What Gets Copied — and What Doesn't

Understanding the scope of Paint Format helps avoid surprises.

What transfers reliably:

  • Character-level styles (font, size, weight, color)
  • Paragraph-level styles (alignment, spacing, indentation)
  • Heading styles (H1, H2, H3, etc.)

What may not transfer or behaves differently:

  • List formatting — bulleted and numbered list styles can sometimes behave unexpectedly depending on nesting level
  • Table cell formatting — Paint Format works inside tables, but applying it across cell types can produce inconsistent results
  • Styles from imported documents — if you opened a .docx file, some formatting may be attached to Microsoft Word's style system rather than Google Docs', which can affect how it copies

Using Paragraph Styles for Larger Documents

Paint Format is effective for spot corrections. For longer documents where consistency matters across many sections, paragraph styles are a more scalable approach.

Paragraph styles (Normal text, Heading 1, Heading 2, etc.) are found in the styles dropdown in the toolbar — the one that usually reads "Normal text" by default. You can:

  • Apply a named style to any text block for consistent formatting
  • Modify a style globally so every instance updates at once
  • Save custom styles to reuse across future documents

If you find yourself repeatedly painting the same formatting to many sections, it's worth defining a custom paragraph style instead. The upfront investment in setup saves time as the document grows.

Factors That Affect Your Experience

How smoothly format copying works in practice depends on a few variables:

  • Document origin — native Google Docs files tend to behave more predictably than uploaded Word or LibreOffice documents with embedded formatting
  • Browser vs. app — the Google Docs desktop browser version has full toolbar access; the mobile app (iOS and Android) has a more limited formatting interface, and Paint Format works differently or may require navigating through the Format menu
  • Document complexity — heavily formatted documents with mixed styles, tracked changes, or comments sometimes produce unexpected results when painting format across sections
  • Collaboration mode — in a shared document where others are editing simultaneously, format changes apply immediately and are visible to all editors, which can matter in team workflows

The mobile experience is worth flagging specifically: on phones and tablets, you won't see the toolbar roller icon by default. Format copying on mobile typically goes through Format > Paragraph styles or by using the text formatting panel, which gives less direct control than the desktop version.
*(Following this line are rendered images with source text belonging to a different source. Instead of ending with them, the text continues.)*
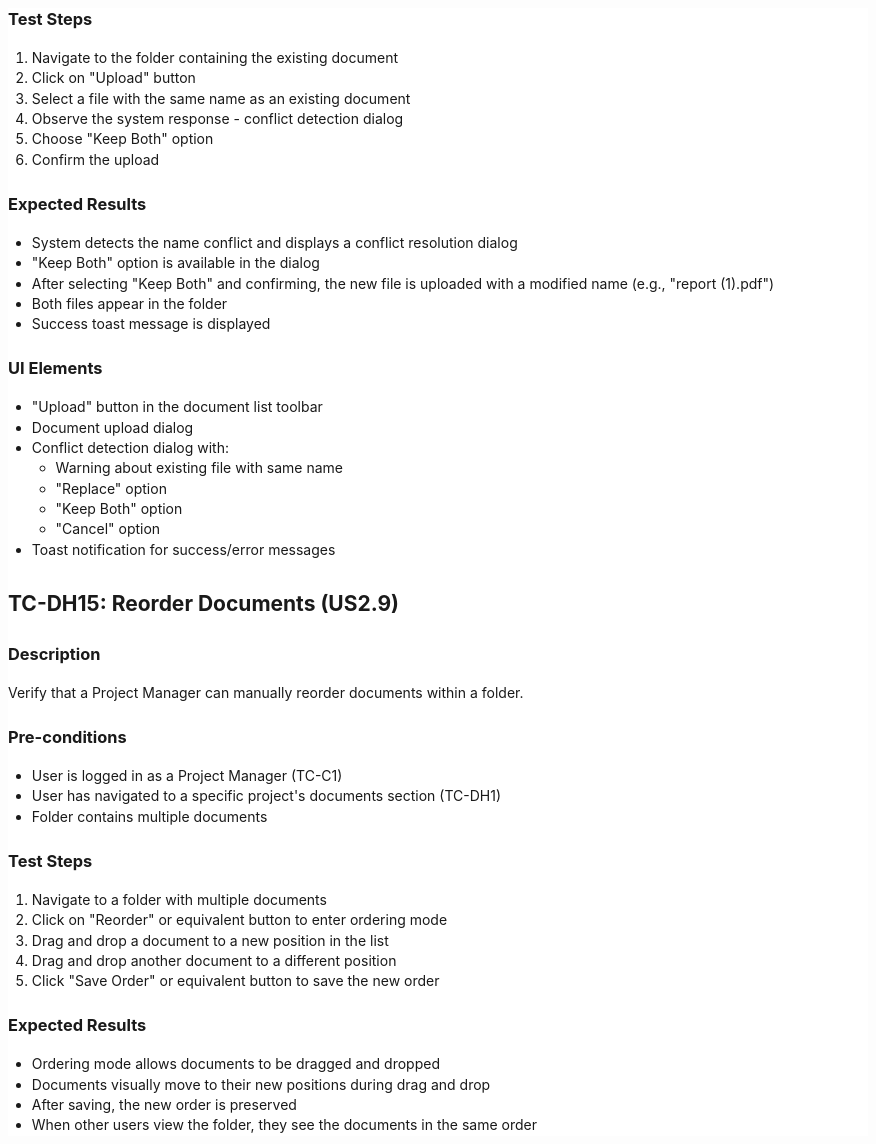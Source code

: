 ### Test Steps
1. Navigate to the folder containing the existing document
2. Click on "Upload" button
3. Select a file with the same name as an existing document
4. Observe the system response - conflict detection dialog
5. Choose "Keep Both" option
6. Confirm the upload

### Expected Results
- System detects the name conflict and displays a conflict resolution dialog
- "Keep Both" option is available in the dialog
- After selecting "Keep Both" and confirming, the new file is uploaded with a modified name (e.g., "report (1).pdf")
- Both files appear in the folder
- Success toast message is displayed

### UI Elements
- "Upload" button in the document list toolbar
- Document upload dialog
- Conflict detection dialog with:
  - Warning about existing file with same name
  - "Replace" option
  - "Keep Both" option
  - "Cancel" option
- Toast notification for success/error messages

## TC-DH15: Reorder Documents (US2.9)

### Description
Verify that a Project Manager can manually reorder documents within a folder.

### Pre-conditions
- User is logged in as a Project Manager (TC-C1)
- User has navigated to a specific project's documents section (TC-DH1)
- Folder contains multiple documents

### Test Steps
1. Navigate to a folder with multiple documents
2. Click on "Reorder" or equivalent button to enter ordering mode
3. Drag and drop a document to a new position in the list
4. Drag and drop another document to a different position
5. Click "Save Order" or equivalent button to save the new order

### Expected Results
- Ordering mode allows documents to be dragged and dropped
- Documents visually move to their new positions during drag and drop
- After saving, the new order is preserved
- When other users view the folder, they see the documents in the same order
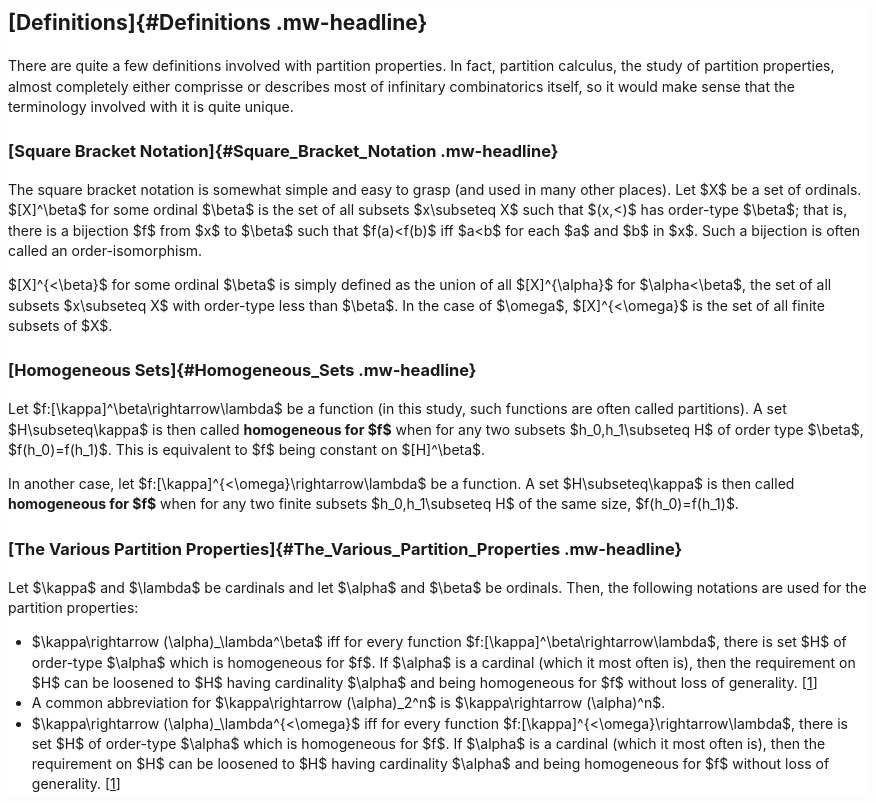 </div>

[Definitions]{#Definitions .mw-headline}
----------------------------------------

There are quite a few definitions involved with partition properties. In
fact, partition calculus, the study of partition properties, almost
completely either comprisse or describes most of infinitary
combinatorics itself, so it would make sense that the terminology
involved with it is quite unique.

### [Square Bracket Notation]{#Square_Bracket_Notation .mw-headline}

The square bracket notation is somewhat simple and easy to grasp (and
used in many other places). Let \$X\$ be a set of ordinals.
\$\[X\]\^\\beta\$ for some ordinal \$\\beta\$ is the set of all subsets
\$x\\subseteq X\$ such that \$(x,&lt;)\$ has order-type \$\\beta\$; that
is, there is a bijection \$f\$ from \$x\$ to \$\\beta\$ such that
\$f(a)&lt;f(b)\$ iff \$a&lt;b\$ for each \$a\$ and \$b\$ in \$x\$. Such
a bijection is often called an order-isomorphism.

\$\[X\]\^{&lt;\\beta}\$ for some ordinal \$\\beta\$ is simply defined as
the union of all \$\[X\]\^{\\alpha}\$ for \$\\alpha&lt;\\beta\$, the set
of all subsets \$x\\subseteq X\$ with order-type less than \$\\beta\$.
In the case of \$\\omega\$, \$\[X\]\^{&lt;\\omega}\$ is the set of all
finite subsets of \$X\$.

### [Homogeneous Sets]{#Homogeneous_Sets .mw-headline}

Let \$f:\[\\kappa\]\^\\beta\\rightarrow\\lambda\$ be a function (in this
study, such functions are often called partitions). A set
\$H\\subseteq\\kappa\$ is then called **homogeneous for \$f\$** when for
any two subsets \$h\_0,h\_1\\subseteq H\$ of order type \$\\beta\$,
\$f(h\_0)=f(h\_1)\$. This is equivalent to \$f\$ being constant on
\$\[H\]\^\\beta\$.

In another case, let
\$f:\[\\kappa\]\^{&lt;\\omega}\\rightarrow\\lambda\$ be a function. A
set \$H\\subseteq\\kappa\$ is then called **homogeneous for \$f\$** when
for any two finite subsets \$h\_0,h\_1\\subseteq H\$ of the same size,
\$f(h\_0)=f(h\_1)\$.

### [The Various Partition Properties]{#The_Various_Partition_Properties .mw-headline}

Let \$\\kappa\$ and \$\\lambda\$ be cardinals and let \$\\alpha\$ and
\$\\beta\$ be ordinals. Then, the following notations are used for the
partition properties:

-   \$\\kappa\\rightarrow (\\alpha)\_\\lambda\^\\beta\$ iff for every
    function \$f:\[\\kappa\]\^\\beta\\rightarrow\\lambda\$, there is set
    \$H\$ of order-type \$\\alpha\$ which is homogeneous for \$f\$. If
    \$\\alpha\$ is a cardinal (which it most often is), then the
    requirement on \$H\$ can be loosened to \$H\$ having cardinality
    \$\\alpha\$ and being homogeneous for \$f\$ without loss of
    generality. \[[1](#bibkey_Kanamori2009:HigherInfinite)\]
-   A common abbreviation for \$\\kappa\\rightarrow (\\alpha)\_2\^n\$ is
    \$\\kappa\\rightarrow (\\alpha)\^n\$.
-   \$\\kappa\\rightarrow (\\alpha)\_\\lambda\^{&lt;\\omega}\$ iff for
    every function \$f:\[\\kappa\]\^{&lt;\\omega}\\rightarrow\\lambda\$,
    there is set \$H\$ of order-type \$\\alpha\$ which is homogeneous
    for \$f\$. If \$\\alpha\$ is a cardinal (which it most often is),
    then the requirement on \$H\$ can be loosened to \$H\$ having
    cardinality \$\\alpha\$ and being homogeneous for \$f\$ without loss
    of generality. \[[1](#bibkey_Kanamori2009:HigherInfinite)\]
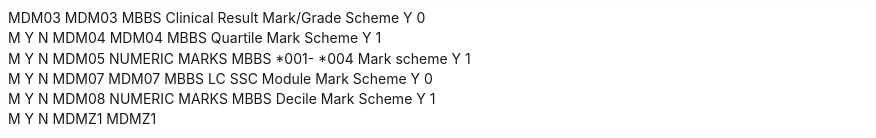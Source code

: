 </tr>
<tr class="even">
<td>MDM03</td>
<td>MDM03</td>
<td>MBBS Clinical Result Mark/Grade Scheme</td>
<td>Y</td>
<td>0</td>
<td><br />
</td>
<td>M</td>
<td>Y</td>
<td>N</td>
</tr>
<tr class="odd">
<td>MDM04</td>
<td>MDM04</td>
<td>MBBS Quartile Mark Scheme</td>
<td>Y</td>
<td>1</td>
<td><br />
</td>
<td>M</td>
<td>Y</td>
<td>N</td>
</tr>
<tr class="even">
<td>MDM05</td>
<td>NUMERIC MARKS</td>
<td>MBBS *001- *004 Mark scheme</td>
<td>Y</td>
<td>1</td>
<td><br />
</td>
<td>M</td>
<td>Y</td>
<td>N</td>
</tr>
<tr class="odd">
<td>MDM07</td>
<td>MDM07</td>
<td>MBBS LC SSC Module Mark Scheme</td>
<td>Y</td>
<td>0</td>
<td><br />
</td>
<td>M</td>
<td>Y</td>
<td>N</td>
</tr>
<tr class="even">
<td>MDM08</td>
<td>NUMERIC MARKS</td>
<td>MBBS Decile Mark Scheme</td>
<td>Y</td>
<td>1</td>
<td><br />
</td>
<td>M</td>
<td>Y</td>
<td>N</td>
</tr>
<tr class="odd">
<td>MDMZ1</td>
<td>MDMZ1</td>
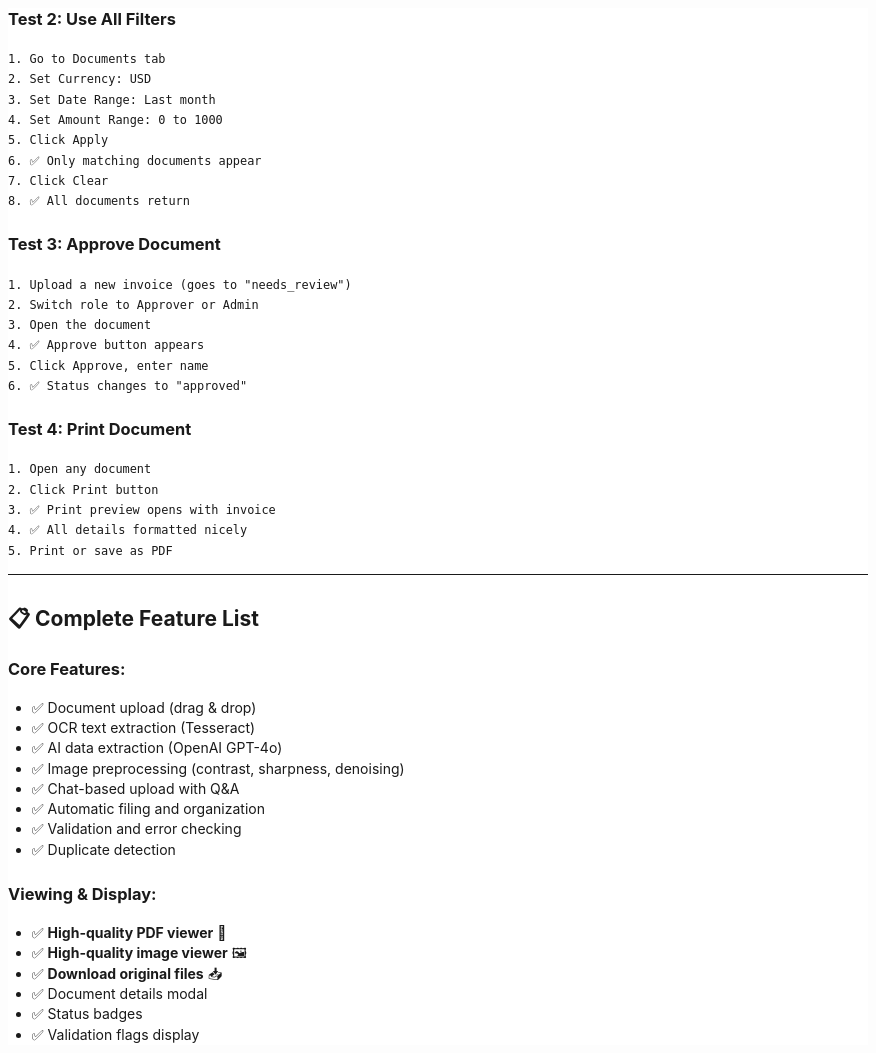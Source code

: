 ### Test 2: Use All Filters
```
1. Go to Documents tab
2. Set Currency: USD
3. Set Date Range: Last month
4. Set Amount Range: 0 to 1000
5. Click Apply
6. ✅ Only matching documents appear
7. Click Clear
8. ✅ All documents return
```

### Test 3: Approve Document
```
1. Upload a new invoice (goes to "needs_review")
2. Switch role to Approver or Admin
3. Open the document
4. ✅ Approve button appears
5. Click Approve, enter name
6. ✅ Status changes to "approved"
```

### Test 4: Print Document
```
1. Open any document
2. Click Print button
3. ✅ Print preview opens with invoice
4. ✅ All details formatted nicely
5. Print or save as PDF
```

---

## 📋 Complete Feature List

### Core Features:
- ✅ Document upload (drag & drop)
- ✅ OCR text extraction (Tesseract)
- ✅ AI data extraction (OpenAI GPT-4o)
- ✅ Image preprocessing (contrast, sharpness, denoising)
- ✅ Chat-based upload with Q&A
- ✅ Automatic filing and organization
- ✅ Validation and error checking
- ✅ Duplicate detection

### Viewing & Display:
- ✅ **High-quality PDF viewer** 📄
- ✅ **High-quality image viewer** 🖼️
- ✅ **Download original files** 📥
- ✅ Document details modal
- ✅ Status badges
- ✅ Validation flags display
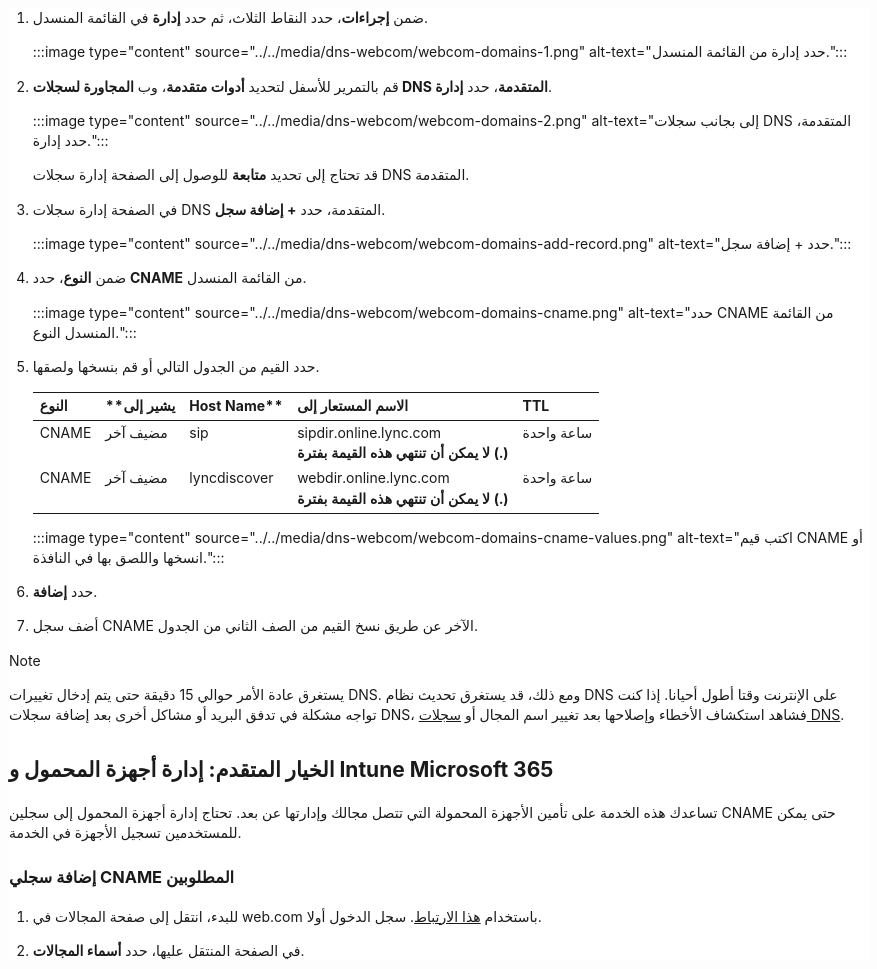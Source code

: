 1. ضمن **إجراءات**، حدد النقاط الثلاث، ثم حدد **إدارة** في القائمة المنسدل.

    :::image type="content" source="../../media/dns-webcom/webcom-domains-1.png" alt-text="حدد إدارة من القائمة المنسدل.":::

1. قم بالتمرير للأسفل لتحديد **أدوات متقدمة**، وب **المجاورة لسجلات DNS المتقدمة**، حدد **إدارة**.
  
    :::image type="content" source="../../media/dns-webcom/webcom-domains-2.png" alt-text="إلى بجانب سجلات DNS المتقدمة، حدد إدارة.":::

    قد تحتاج إلى تحديد **متابعة** للوصول إلى الصفحة إدارة سجلات DNS المتقدمة.

1. في الصفحة إدارة سجلات DNS المتقدمة، حدد **+ إضافة سجل**.

    :::image type="content" source="../../media/dns-webcom/webcom-domains-add-record.png" alt-text="حدد + إضافة سجل.":::

1. ضمن **النوع**، حدد **CNAME** من القائمة المنسدل.

    :::image type="content" source="../../media/dns-webcom/webcom-domains-cname.png" alt-text="حدد CNAME من القائمة المنسدل النوع.":::

1. حدد القيم من الجدول التالي أو قم بنسخها ولصقها. 

    | **النوع**|**يشير إلى | Host Name**|**الاسم المستعار إلى**| **TTL** |
    |:-----|:-----|:-----|:-----|:-----|
    | CNAME | مضيف آخر | sip  <br/> |sipdir.online.lync.com  <br/> **لا يمكن أن تنتهي هذه القيمة بفترة (.)** <br/> |ساعة واحدة  <br/> |
    | CNAME| مضيف آخر | lyncdiscover  <br/> |webdir.online.lync.com  <br/> **لا يمكن أن تنتهي هذه القيمة بفترة (.)** <br/> | ساعة واحدة  <br/> |
  
    :::image type="content" source="../../media/dns-webcom/webcom-domains-cname-values.png" alt-text="اكتب قيم CNAME أو انسخها واللصق بها في النافذة.":::

1. حدد **إضافة**.
  
1. أضف سجل CNAME الآخر عن طريق نسخ القيم من الصف الثاني من الجدول.

> [!NOTE]
> يستغرق عادة الأمر حوالي 15 دقيقة حتى يتم إدخال تغييرات DNS. ومع ذلك، قد يستغرق تحديث نظام DNS على الإنترنت وقتا أطول أحيانا. إذا كنت تواجه مشكلة في تدفق البريد أو مشاكل أخرى بعد إضافة سجلات DNS، فشاهد استكشاف الأخطاء وإصلاحها بعد تغيير اسم المجال أو [سجلات DNS](../get-help-with-domains/find-and-fix-issues.md). 
  
## <a name="advanced-option-intune-and-mobile-device-management-for-microsoft-365"></a>الخيار المتقدم: إدارة أجهزة المحمول و Intune Microsoft 365

تساعدك هذه الخدمة على تأمين الأجهزة المحمولة التي تتصل مجالك وإدارتها عن بعد. تحتاج إدارة أجهزة المحمول إلى سجلين CNAME حتى يمكن للمستخدمين تسجيل الأجهزة في الخدمة.

### <a name="add-the-two-required-cname-records"></a>إضافة سجلي CNAME المطلوبين

1. للبدء، انتقل إلى صفحة المجالات في web.com باستخدام [هذا الارتباط](https://checkout.web.com/manage-it/index.jsp). سجل الدخول أولا.
  
1. في الصفحة المنتقل عليها، حدد **أسماء المجالات**.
Copying Format Between Documents

Paint Format only works within a single open document. To transfer formatting between two documents, the keyboard shortcut method is more practical:

  1. Open both documents (in separate tabs or windows)
  2. Copy the format from the source document (Ctrl/Cmd + Alt + C)
  3. Switch to the destination document
  4. Select the target text and paste the format (Ctrl/Cmd + Alt + V)

This works because the format clipboard persists briefly across tabs in the same browser session, though it's not indefinitely reliable — copy and paste in close sequence for best results.

Whether Paint Format, keyboard shortcuts, or paragraph styles fits best depends on the size of the document you're working with, how often the same formatting appears, and whether you're on desktop or mobile. Each approach solves the same problem — just at different scales.